▽

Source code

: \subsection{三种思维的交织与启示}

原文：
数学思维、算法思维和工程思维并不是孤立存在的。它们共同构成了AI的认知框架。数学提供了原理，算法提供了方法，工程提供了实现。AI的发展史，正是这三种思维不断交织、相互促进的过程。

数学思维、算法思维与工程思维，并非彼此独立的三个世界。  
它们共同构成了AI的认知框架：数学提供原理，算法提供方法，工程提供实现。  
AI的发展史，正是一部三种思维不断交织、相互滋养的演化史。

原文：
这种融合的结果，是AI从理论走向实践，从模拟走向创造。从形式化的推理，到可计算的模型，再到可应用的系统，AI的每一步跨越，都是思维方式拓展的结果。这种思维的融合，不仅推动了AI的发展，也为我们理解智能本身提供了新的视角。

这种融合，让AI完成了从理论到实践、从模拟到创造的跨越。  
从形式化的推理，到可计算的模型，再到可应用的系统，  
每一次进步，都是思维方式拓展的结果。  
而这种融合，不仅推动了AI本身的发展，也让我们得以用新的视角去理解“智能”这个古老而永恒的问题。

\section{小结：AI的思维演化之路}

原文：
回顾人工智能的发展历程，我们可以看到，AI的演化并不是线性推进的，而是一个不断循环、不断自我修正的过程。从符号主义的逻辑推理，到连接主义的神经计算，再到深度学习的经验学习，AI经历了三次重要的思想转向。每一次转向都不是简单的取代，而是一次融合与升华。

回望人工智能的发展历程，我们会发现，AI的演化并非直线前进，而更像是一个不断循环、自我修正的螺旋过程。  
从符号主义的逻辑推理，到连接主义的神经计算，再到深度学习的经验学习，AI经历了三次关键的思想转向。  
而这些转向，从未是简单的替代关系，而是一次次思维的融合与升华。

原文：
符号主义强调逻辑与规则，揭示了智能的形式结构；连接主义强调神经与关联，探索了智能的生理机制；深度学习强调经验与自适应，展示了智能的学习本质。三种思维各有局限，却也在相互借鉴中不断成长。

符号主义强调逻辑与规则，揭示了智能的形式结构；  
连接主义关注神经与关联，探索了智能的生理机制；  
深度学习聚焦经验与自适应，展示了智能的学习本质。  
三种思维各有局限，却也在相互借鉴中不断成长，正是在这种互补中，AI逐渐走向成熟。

△
▽

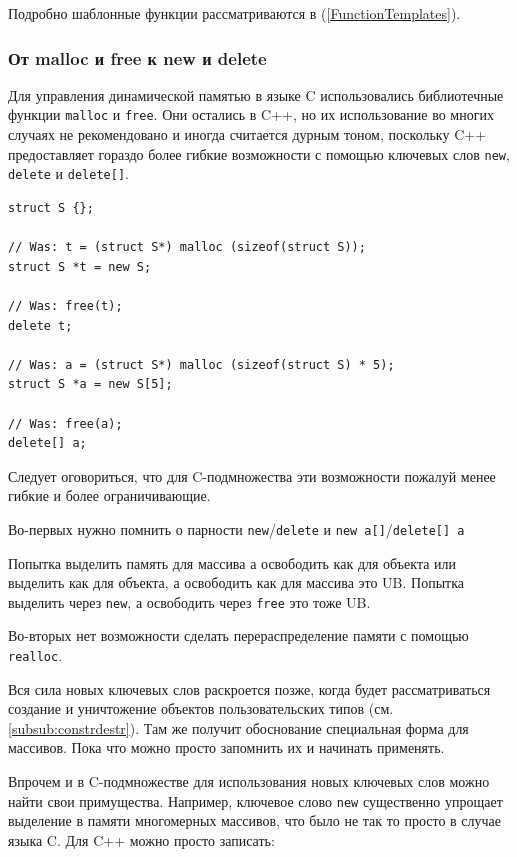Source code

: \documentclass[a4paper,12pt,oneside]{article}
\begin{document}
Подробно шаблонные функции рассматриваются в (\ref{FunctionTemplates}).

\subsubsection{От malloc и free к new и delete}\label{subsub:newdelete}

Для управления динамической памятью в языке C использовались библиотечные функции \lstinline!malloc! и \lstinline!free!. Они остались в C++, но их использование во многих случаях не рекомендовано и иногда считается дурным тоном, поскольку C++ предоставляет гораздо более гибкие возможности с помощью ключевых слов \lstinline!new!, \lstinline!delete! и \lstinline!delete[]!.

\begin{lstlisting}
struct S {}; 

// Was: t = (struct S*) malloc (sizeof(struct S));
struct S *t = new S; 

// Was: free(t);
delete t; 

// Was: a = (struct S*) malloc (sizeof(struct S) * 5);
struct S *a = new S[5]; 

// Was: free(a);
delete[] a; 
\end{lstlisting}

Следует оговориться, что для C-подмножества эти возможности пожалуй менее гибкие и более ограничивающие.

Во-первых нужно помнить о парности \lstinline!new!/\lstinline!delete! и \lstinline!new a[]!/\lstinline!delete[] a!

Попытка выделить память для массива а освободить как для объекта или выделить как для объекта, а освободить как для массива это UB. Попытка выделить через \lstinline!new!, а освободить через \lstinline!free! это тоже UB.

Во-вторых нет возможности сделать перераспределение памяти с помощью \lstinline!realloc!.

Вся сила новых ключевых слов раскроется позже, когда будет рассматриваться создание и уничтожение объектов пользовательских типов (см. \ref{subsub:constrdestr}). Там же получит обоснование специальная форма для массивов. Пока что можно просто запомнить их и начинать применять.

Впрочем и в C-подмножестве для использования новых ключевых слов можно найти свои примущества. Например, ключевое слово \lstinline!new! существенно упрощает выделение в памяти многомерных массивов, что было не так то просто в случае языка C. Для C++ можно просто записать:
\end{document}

△

**EXERCISE DIRECTIONS**
From the entries above, extract only the lines running from the one containing "这种融合，让AI完成了从理论到实践、从模拟到创造的跨越。" through the one containing "符号主义强调逻辑与规则，揭示了智能的形式结构；连接主义强", inclusive.

**FINAL ANSWER**
这种融合，让AI完成了从理论到实践、从模拟到创造的跨越。  
从形式化的推理，到可计算的模型，再到可应用的系统，  
每一次进步，都是思维方式拓展的结果。  
而这种融合，不仅推动了AI本身的发展，也让我们得以用新的视角去理解“智能”这个古老而永恒的问题。

\section{小结：AI的思维演化之路}

原文：
回顾人工智能的发展历程，我们可以看到，AI的演化并不是线性推进的，而是一个不断循环、不断自我修正的过程。从符号主义的逻辑推理，到连接主义的神经计算，再到深度学习的经验学习，AI经历了三次重要的思想转向。每一次转向都不是简单的取代，而是一次融合与升华。

回望人工智能的发展历程，我们会发现，AI的演化并非直线前进，而更像是一个不断循环、自我修正的螺旋过程。  
从符号主义的逻辑推理，到连接主义的神经计算，再到深度学习的经验学习，AI经历了三次关键的思想转向。  
而这些转向，从未是简单的替代关系，而是一次次思维的融合与升华。

原文：
符号主义强调逻辑与规则，揭示了智能的形式结构；连接主义强调神经与关联，探索了智能的生理机制；深度学习强调经验与自适应，展示了智能的学习本质。三种思维各有局限，却也在相互借鉴中不断成长。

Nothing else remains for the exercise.